Then there's this from ABC news: abc7news.com I-Team: Bikes vs. Cars: Cyclists Cause More Accidents 

Just interesting reading: Editorials & Opinion | Cyclists Must Upgrade Traffic-Safety Skills | Seattle Times Newspaper


----------



## andleo (May 30, 2009)

I hear this complaint about cyclists often however when I as a motorist and cyclist that stops at stop signs I see far more cars run stop signs than cyclists. Not talking about just rolling the stop but running the stop sign when someone is already at the intersection stopped or not stopping after the car in front of you has gone.


----------



## froze (Sep 15, 2002)

andleo said:


> I hear this complaint about cyclists often however when I as a motorist and cyclist that stops at stop signs I see far more cars run stop signs than cyclists. Not talking about just rolling the stop but running the stop sign when someone is already at the intersection stopped or not stopping after the car in front of you has gone.

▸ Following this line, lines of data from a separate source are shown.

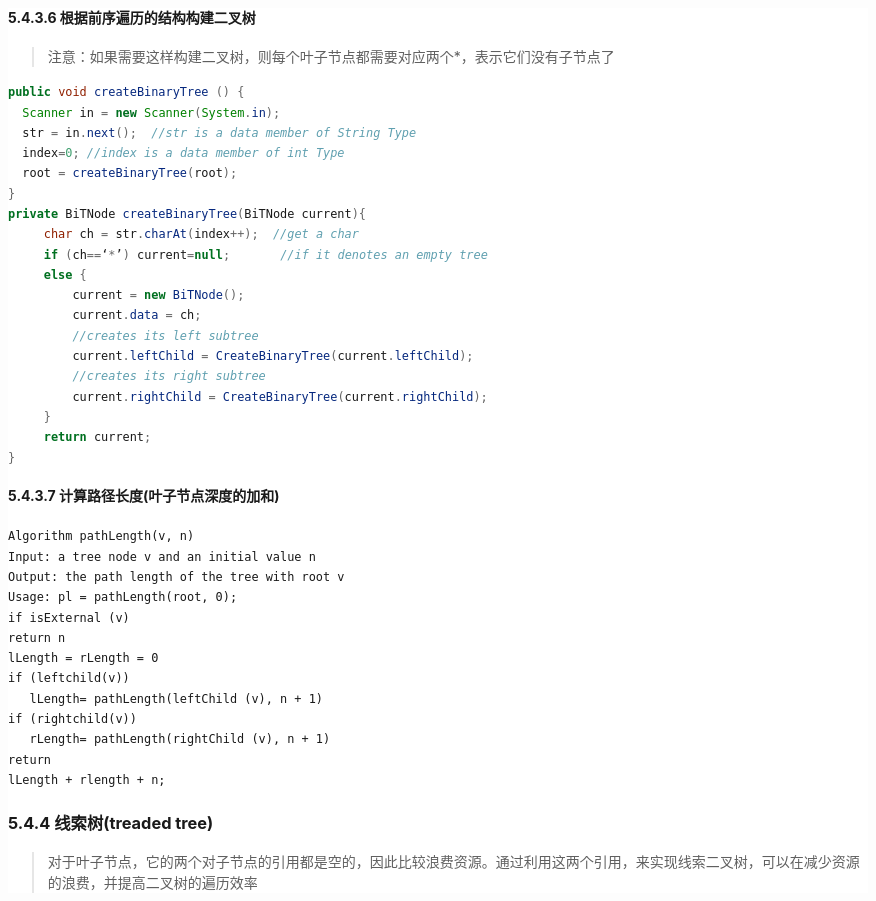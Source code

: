 

#### 5.4.3.6 根据前序遍历的结构构建二叉树

> 注意：如果需要这样构建二叉树，则每个叶子节点都需要对应两个*，表示它们没有子节点了



```java
public void createBinaryTree () {
  Scanner in = new Scanner(System.in);
  str = in.next();  //str is a data member of String Type
  index=0; //index is a data member of int Type
  root = createBinaryTree(root);
}   
private BiTNode createBinaryTree(BiTNode current){           
     char ch = str.charAt(index++);  //get a char
     if (ch==‘*’) current=null;       //if it denotes an empty tree
     else { 
         current = new BiTNode(); 
         current.data = ch;
         //creates its left subtree
         current.leftChild = CreateBinaryTree(current.leftChild); 
         //creates its right subtree
         current.rightChild = CreateBinaryTree(current.rightChild); 
     }
     return current;
}
```



#### 5.4.3.7 计算路径长度(叶子节点深度的加和)

```
Algorithm pathLength(v, n)
Input: a tree node v and an initial value n
Output: the path length of the tree with root v
Usage: pl = pathLength(root, 0);
if isExternal (v)
return n
lLength = rLength = 0
if (leftchild(v)) 
   lLength= pathLength(leftChild (v), n + 1) 
if (rightchild(v)) 
   rLength= pathLength(rightChild (v), n + 1) 
return 
lLength + rlength + n;

```



### 5.4.4 线索树(treaded tree)

> 对于叶子节点，它的两个对子节点的引用都是空的，因此比较浪费资源。通过利用这两个引用，来实现线索二叉树，可以在减少资源的浪费，并提高二叉树的遍历效率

It's funny how two people can see thing dramatically different. For the past 40 plus years that I've been riding a bicycle and driving a car on all sorts of cities in different states, I saw the exact opposite.


----------



## heathb (Nov 1, 2008)

I don't think most cyclists blow through stop signs, I do think we often look, listen for oncoming traffic. I'm not going to go out of the way to kill myself, but at the same time I've been running red lights and making sure there's no cars coming when I "blow" through a stop sign. 

The real problem is with drivers, by it's very nature a car is heavy, has a very limited field of view, the driver can't hear anything, many of them are yacking on thier cellphones or playing with their makeup and hair. 

On my daily commute back and forth to work I pass through several stop signs and out run the cars, of course I can see in all directions, but many drivers will honk their horns because they're pi**ed that they can't get away with it. I always tell them to get their fat arse out of a car and on a bike have some fun as well.


----------



## froze (Sep 15, 2002)

heathb said:


> I don't think most cyclists blow through stop signs, I do think we often look, listen for oncoming traffic. I'm not going to go out of the way to kill myself, but at the same time I've been running red lights and making sure there's no cars coming when I "blow" through a stop sign.
> 
> The real problem is with drivers, by it's very nature a car is heavy, has a very limited field of view, the driver can't hear anything, many of them are yacking on thier cellphones or playing with their makeup and hair.
> 
> On my daily commute back and forth to work I pass through several stop signs and out run the cars, of course I can see in all directions, but many drivers will honk their horns because they're pi**ed that they can't get away with it. I always tell them to get their fat arse out of a car and on a bike have some fun as well.


So even though most known reasons for cycling accidents are the result of the cyclist to fail to obey a sign, you don't still don't think most cyclists are doing that? I strongly disagree, read my previous post as to why.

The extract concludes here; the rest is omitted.